- Born: 1972 (age 53–54)
- Occupations: Professor of Cultural, Media and Social Analysis

Academic background
- Alma mater: University of Sussex

Academic work
- Discipline: Sociology and Cultural studies
- Institutions: Goldsmiths, University of London

= Jo Littler =

British sociologist and cultural theorist

Jo Littler FAcSS (born 1972) is a British sociologist and cultural theorist. She is known for her contributions to sociology and cultural studies, particularly her critiques of meritocracy and social and cultural inequality.

== Academic career ==

Littler started her academic career teaching interdisciplinary modules part time at the University of Sussex. In 2000, she took up a post in Media and Cultural Studies at Middlesex University. In 2012 she joined City, University of London, where she later became Professor in the Department of Sociology. In 2023, she joined Goldsmiths, University of London as Professor of Cultural, Media and Social Analysis.

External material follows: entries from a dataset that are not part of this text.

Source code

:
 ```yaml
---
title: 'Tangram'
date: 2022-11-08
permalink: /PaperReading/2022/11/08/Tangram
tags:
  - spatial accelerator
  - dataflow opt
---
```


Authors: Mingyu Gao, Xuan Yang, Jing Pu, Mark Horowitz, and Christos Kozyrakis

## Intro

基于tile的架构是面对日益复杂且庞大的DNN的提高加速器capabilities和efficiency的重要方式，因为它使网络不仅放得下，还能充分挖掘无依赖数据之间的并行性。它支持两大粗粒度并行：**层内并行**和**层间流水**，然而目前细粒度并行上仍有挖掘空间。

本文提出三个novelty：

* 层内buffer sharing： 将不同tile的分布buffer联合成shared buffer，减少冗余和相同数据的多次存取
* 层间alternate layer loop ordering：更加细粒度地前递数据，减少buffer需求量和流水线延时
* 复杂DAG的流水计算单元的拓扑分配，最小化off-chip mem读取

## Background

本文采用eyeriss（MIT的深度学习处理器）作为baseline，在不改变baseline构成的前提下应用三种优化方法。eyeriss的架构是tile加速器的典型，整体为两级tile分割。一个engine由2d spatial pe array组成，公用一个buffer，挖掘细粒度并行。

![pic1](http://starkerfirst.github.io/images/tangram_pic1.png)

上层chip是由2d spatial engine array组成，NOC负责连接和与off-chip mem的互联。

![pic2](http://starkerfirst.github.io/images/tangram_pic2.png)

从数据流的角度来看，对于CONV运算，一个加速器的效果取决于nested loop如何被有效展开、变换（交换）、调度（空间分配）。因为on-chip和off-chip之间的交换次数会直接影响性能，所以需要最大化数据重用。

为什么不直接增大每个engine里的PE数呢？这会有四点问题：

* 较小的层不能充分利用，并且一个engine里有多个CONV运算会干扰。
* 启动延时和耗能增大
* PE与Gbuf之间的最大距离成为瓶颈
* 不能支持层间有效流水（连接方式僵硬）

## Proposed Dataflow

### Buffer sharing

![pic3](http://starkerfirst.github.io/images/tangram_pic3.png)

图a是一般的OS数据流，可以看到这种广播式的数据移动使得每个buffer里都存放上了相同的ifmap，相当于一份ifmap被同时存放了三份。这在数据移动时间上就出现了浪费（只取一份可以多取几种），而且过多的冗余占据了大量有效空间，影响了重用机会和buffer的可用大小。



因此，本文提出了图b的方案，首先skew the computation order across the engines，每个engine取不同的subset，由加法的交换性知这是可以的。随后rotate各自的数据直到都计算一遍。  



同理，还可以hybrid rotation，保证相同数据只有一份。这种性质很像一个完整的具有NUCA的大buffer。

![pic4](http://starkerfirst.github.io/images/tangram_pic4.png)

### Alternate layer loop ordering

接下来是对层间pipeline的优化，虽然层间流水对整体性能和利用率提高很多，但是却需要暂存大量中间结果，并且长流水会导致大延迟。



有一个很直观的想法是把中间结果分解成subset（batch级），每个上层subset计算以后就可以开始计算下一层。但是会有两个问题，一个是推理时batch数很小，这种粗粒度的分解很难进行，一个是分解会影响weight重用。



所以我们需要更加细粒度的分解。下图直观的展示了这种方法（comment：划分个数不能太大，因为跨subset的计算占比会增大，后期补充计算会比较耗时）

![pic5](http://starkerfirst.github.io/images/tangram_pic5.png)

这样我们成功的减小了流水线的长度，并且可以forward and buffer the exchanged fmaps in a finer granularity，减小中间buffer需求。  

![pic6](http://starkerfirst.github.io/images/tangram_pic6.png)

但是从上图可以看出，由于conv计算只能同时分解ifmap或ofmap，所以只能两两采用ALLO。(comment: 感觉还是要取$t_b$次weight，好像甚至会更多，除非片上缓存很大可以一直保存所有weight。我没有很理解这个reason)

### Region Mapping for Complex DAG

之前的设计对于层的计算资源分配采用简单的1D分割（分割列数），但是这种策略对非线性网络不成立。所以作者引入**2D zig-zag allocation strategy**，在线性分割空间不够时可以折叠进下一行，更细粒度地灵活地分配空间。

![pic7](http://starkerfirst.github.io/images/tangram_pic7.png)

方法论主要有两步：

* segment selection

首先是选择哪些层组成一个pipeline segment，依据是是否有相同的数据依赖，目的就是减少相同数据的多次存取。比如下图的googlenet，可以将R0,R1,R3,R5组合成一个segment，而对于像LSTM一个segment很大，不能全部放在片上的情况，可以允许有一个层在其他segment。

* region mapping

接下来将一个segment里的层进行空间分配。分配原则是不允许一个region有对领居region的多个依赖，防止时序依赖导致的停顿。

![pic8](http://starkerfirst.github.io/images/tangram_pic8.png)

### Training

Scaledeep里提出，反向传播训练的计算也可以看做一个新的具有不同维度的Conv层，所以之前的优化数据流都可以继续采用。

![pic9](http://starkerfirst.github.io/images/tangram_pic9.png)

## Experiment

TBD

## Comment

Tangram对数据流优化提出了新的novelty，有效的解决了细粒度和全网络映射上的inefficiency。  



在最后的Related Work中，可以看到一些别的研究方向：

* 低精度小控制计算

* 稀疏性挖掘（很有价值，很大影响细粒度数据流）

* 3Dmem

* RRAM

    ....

Littler was elected a Fellow of the Academy of Social Sciences in 2024.

== Public roles ==

Littler co-edits the European Journal of Cultural Studies and is a member of the editorial board of Soundings: A Journal of Politics and Culture.

She serves as a judge for the Stuart Hall Foundation's Essay Prize and is a trustee of the Barry Amiel and Norman Melburn Trust.

== Key publications ==

- Littler, Jo. Left Feminisms: Conversations on the Personal and the Political. London: Lawrence & Wishart, 2023.
- The Care Collective (Andreas Chatzidakis, Jamie Hakim, Jo Littler, Catherine Rottenberg, and Lynne Segal). The Care Manifesto: The Politics of Interdependence. London: Verso, 2020. Translated into multiple languages.
- Littler, Jo. Against Meritocracy: Culture, Power and Myths of Mobility. London: Routledge, 2018.
- Keller, Jessalyn; Littler, Jo; and Winch, Alison (eds.). An Intergenerational Feminist Media Studies: Conflicts and Connectivities. London: Taylor & Francis, 2018.
- Binkley, Sam; and Littler, Jo (eds.). Anti-consumerism and Cultural Studies. London: Taylor & Francis, 2011.
- Littler, Jo. Radical Consumption: Shopping for Change in Contemporary Culture. Maidenhead: Open University Press, 2009.
- Littler, Jo; and Naidoo, Roshi (eds.). The Politics of Heritage: The Legacies of ‘Race’. London: Routledge, 2005.